Influenciadores ameaçados, cassinos piratas operando como máfia digital
Sem contrato, sem jurídico, o influenciador vira isca. E quando começa a cobrar demais... vira alvo. Leia mais.
Se você tem um perfil com seguidores, já recebeu proposta pra divulgar “cassino”, topou sem contrato e nem sabe quem está do outro lado — então esse aviso é pra você.
Pode ser a diferença entre ganhar um troco fácil e entrar numa enrascada que vai custar bem mais caro.
A promessa que seduz e depois some
Nos últimos anos, centenas de influenciadores aceitaram divulgar cassinos piratas em troca de comissões generosas e pagamentos rápidos. O modelo era quase sempre o mesmo: 50% na entrada, 50% após bater meta.
Mas o “depois” quase nunca chega.
As desculpas são técnicas: IP duplicado, fraude no cadastro, conta inválida. Tudo decidido unilateralmente, sem qualquer prova, sem espaço para contestação.
“Cumpri a meta certinho. Eles começaram com papo de IP repetido. Mostrei os dados, e sumiram. Nunca pagaram o restante.” — contou um blogueiro
Sem contrato, sem jurídico, o influenciador vira isca. E quando começa a cobrar demais... vira alvo.
Quando a cobrança vira perseguição
Não é exagero. Vários criadores relatam que, ao tentar cobrar o pagamento ou romper o contrato verbal, passaram a receber ameaças.
Alguns tiveram dados vazados em grupos de afiliados. Outros foram perseguidos fisicamente ou viram familiares envolvidos.

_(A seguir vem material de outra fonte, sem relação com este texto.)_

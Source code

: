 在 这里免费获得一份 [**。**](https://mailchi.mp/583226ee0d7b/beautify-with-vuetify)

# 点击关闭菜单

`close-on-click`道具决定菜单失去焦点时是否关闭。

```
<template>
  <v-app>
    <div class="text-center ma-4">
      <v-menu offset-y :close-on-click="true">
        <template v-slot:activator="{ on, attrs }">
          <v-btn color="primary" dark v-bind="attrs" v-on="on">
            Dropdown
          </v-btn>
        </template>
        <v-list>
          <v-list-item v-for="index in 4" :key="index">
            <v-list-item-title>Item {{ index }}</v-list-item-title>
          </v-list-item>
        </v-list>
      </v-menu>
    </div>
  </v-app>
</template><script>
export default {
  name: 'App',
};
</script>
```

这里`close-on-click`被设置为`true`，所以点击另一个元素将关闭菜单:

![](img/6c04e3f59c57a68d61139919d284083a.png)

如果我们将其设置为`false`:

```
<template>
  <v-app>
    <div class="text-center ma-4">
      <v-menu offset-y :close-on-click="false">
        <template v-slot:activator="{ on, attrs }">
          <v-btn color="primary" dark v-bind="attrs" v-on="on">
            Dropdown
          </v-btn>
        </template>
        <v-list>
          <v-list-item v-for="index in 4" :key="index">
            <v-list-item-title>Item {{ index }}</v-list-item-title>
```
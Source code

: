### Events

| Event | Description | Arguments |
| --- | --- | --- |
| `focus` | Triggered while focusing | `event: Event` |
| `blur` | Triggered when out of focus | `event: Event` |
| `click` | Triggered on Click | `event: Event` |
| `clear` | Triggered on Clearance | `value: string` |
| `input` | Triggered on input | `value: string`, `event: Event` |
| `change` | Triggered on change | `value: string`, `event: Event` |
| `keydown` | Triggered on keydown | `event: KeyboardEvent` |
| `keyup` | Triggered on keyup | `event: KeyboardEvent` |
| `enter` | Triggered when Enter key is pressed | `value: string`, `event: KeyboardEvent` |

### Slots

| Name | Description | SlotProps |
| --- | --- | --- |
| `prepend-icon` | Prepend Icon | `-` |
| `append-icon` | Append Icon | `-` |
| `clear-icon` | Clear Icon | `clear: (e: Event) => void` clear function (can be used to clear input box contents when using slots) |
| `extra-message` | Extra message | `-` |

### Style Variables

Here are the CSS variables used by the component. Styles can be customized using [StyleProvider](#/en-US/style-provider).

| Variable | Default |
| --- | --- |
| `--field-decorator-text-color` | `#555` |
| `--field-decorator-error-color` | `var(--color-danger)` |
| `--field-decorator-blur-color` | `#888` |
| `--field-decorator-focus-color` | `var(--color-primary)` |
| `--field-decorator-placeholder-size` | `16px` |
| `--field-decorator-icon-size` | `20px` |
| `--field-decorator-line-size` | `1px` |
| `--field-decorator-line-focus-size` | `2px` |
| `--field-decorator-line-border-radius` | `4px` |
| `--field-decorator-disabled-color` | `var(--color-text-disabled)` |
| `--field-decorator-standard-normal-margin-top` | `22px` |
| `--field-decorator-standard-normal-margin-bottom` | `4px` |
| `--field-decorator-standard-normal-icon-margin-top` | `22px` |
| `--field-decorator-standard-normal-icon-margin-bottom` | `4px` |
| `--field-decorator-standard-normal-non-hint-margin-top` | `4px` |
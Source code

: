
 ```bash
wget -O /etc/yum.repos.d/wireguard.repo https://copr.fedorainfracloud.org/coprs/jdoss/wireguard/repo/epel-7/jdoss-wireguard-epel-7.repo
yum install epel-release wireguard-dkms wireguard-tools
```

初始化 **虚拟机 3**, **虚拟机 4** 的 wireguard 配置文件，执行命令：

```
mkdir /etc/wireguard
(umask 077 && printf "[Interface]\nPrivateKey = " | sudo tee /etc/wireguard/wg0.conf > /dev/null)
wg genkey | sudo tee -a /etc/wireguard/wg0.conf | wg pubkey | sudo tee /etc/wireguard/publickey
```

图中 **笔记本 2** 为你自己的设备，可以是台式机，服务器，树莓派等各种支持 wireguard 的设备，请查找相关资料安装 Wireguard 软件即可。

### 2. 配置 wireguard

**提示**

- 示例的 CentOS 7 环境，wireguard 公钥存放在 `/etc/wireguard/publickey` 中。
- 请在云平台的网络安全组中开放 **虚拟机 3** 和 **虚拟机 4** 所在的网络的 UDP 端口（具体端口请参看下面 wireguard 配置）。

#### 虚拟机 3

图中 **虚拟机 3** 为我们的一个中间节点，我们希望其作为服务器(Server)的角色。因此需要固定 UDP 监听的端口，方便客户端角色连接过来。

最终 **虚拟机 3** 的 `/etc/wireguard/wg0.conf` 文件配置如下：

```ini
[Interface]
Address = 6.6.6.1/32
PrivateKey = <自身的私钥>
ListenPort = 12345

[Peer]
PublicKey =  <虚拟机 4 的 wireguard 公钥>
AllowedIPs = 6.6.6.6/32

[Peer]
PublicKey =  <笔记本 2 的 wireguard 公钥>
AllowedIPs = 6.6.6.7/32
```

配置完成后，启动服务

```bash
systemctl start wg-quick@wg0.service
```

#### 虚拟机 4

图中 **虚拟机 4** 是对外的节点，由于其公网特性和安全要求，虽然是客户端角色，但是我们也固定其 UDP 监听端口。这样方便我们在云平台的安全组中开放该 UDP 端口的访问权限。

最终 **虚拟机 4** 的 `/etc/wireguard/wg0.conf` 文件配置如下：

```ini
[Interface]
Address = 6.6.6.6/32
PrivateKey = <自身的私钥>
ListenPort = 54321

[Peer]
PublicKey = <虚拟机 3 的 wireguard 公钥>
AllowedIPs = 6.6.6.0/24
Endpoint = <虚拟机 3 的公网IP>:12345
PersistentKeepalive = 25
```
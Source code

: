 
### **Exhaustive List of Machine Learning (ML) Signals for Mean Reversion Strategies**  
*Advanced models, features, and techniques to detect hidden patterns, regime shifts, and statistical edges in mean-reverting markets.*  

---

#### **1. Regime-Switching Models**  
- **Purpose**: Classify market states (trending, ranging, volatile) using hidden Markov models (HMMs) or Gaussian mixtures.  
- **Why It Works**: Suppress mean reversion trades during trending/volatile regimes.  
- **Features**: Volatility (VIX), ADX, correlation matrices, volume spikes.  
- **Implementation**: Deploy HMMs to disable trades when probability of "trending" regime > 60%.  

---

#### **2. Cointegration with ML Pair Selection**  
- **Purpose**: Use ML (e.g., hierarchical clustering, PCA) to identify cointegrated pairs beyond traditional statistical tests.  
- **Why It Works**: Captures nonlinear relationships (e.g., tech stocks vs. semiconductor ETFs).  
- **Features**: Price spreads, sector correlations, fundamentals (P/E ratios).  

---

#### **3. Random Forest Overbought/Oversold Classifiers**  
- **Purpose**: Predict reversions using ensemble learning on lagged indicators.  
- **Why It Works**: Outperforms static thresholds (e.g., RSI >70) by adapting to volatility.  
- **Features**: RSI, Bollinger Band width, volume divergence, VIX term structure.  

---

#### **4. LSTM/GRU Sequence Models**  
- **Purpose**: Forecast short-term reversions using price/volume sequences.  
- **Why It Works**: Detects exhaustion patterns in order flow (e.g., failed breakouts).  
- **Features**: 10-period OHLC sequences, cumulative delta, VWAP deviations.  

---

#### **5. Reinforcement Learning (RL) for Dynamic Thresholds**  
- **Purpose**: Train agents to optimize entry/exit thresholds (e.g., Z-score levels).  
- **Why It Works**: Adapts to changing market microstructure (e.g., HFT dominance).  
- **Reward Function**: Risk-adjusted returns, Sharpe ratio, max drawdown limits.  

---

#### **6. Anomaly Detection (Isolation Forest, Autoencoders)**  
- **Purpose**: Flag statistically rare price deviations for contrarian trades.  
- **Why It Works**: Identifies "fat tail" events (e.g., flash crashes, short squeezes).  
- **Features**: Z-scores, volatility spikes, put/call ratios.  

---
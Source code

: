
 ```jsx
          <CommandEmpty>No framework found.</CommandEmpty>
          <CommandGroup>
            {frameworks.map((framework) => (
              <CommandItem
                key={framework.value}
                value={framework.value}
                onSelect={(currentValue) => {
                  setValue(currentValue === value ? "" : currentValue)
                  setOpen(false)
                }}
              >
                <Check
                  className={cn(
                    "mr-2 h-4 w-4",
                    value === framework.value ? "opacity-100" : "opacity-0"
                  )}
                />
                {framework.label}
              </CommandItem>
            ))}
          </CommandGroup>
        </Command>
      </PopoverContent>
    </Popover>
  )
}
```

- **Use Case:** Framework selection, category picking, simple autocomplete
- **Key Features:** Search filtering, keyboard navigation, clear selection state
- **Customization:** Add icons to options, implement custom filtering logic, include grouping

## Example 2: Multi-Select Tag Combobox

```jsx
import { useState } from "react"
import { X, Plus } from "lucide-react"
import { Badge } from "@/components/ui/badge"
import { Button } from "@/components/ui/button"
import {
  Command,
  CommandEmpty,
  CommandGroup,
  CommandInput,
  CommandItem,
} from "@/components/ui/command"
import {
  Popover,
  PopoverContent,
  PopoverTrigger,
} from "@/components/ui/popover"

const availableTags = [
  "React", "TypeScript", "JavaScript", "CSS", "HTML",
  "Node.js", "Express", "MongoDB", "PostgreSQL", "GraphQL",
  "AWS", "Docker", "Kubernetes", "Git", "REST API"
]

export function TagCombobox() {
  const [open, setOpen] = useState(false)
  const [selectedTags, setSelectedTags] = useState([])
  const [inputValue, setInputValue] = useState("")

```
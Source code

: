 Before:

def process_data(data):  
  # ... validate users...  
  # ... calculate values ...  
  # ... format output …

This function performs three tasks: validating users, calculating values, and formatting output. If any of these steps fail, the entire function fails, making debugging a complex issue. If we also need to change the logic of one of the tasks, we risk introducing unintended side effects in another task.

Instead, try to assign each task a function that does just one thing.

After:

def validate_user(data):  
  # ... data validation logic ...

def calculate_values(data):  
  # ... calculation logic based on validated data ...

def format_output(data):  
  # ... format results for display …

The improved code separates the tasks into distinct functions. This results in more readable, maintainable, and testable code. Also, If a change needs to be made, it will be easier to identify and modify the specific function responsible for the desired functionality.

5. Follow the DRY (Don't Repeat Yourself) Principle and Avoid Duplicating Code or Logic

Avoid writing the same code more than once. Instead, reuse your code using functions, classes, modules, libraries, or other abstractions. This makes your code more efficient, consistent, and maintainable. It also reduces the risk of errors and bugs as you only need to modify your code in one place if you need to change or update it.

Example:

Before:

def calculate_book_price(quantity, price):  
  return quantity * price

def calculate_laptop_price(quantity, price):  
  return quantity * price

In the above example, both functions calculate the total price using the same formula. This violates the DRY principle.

Medo real: bastidores da afiliação pirata envolvem ameaças, rastreamento e pressão psicológica.
“Me mandaram calar a boca. Sabiam onde minha mãe morava. Disseram que se eu falasse mais alguma coisa, iam atrás dela.” — relatou um criador de conteúdo
Em grupos fechados de Telegram, prints revelam valores oferecidos como “recompensa” por informações pessoais de influenciadores.
“Eles pagam pessoas aqui do Brasil pra te ameaçar.” — depoimento de ex-divulgadora de cassino pirata, que também foi jogadora.
Sem contrato, seus dados viram munição
Ao aceitar esse tipo de campanha, muitos divulgadores entregam CPF, dados bancários e endereço, tudo por mensagem, sem qualquer formalização.
É como dar a chave de casa na mão de alguém que você nem conhece.
“Nunca achei que iam usar meu CPF contra mim. Um mês depois, recebi ligação ameaçando minha família. Tudo porque cobrei meu pagamento.” — relatou um ex-divulgador
Em qualquer estrutura séria, isso seria crime. No submundo do cassino pirata, é prática comum.